Top of THE DATA

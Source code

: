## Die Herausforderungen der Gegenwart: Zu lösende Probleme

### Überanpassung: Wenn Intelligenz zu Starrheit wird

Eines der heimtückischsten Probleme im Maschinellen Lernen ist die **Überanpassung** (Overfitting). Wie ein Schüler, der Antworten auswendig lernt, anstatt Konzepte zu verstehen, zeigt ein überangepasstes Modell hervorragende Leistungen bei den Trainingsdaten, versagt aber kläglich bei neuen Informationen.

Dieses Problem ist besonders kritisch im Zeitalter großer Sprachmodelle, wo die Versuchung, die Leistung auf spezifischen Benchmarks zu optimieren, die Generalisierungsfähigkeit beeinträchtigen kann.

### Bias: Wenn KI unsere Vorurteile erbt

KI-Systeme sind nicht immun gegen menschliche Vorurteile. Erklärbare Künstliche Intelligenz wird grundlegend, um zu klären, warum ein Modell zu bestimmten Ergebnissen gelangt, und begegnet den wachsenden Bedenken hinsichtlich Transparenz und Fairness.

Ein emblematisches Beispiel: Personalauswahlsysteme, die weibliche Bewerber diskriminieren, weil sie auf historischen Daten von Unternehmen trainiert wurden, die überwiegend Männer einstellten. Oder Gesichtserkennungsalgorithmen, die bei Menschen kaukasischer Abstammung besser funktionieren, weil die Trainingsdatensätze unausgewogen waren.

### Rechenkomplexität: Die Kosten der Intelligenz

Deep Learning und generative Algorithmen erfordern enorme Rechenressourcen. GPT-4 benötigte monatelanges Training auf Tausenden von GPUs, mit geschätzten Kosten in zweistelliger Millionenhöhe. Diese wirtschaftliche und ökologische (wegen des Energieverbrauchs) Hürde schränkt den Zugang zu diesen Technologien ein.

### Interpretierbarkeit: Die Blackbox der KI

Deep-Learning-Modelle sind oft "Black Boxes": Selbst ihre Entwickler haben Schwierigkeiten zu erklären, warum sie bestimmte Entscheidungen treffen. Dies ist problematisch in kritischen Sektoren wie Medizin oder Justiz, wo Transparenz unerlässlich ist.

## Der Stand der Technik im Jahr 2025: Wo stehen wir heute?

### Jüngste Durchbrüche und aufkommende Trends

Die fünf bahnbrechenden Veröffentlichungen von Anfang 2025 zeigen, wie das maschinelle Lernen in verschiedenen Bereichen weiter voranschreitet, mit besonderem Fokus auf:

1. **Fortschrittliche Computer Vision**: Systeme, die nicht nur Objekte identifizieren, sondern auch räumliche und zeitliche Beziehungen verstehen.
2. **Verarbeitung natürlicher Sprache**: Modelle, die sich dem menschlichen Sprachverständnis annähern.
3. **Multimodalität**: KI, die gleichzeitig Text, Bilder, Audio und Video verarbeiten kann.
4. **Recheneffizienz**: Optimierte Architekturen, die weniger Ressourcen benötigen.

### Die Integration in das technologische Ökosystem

Bottom of THE DATA

WHAT TO WORK ON: Within the data above, find the lines that contain the word "sind" and copy each of them.

RESPONSE:
KI-Systeme sind nicht immun gegen menschliche Vorurteile. Erklärbare Künstliche Intelligenz wird grundlegend, um zu klären, warum ein Modell zu bestimmten Ergebnissen gelangt, und begegnet den wachsenden Bedenken hinsichtlich Transparenz und Fairness.
Deep-Learning-Modelle sind oft "Black Boxes": Selbst ihre Entwickler haben Schwierigkeiten zu erklären, warum sie bestimmte Entscheidungen treffen. Dies ist problematisch in kritischen Sektoren wie Medizin oder Justiz, wo Transparenz unerlässlich ist.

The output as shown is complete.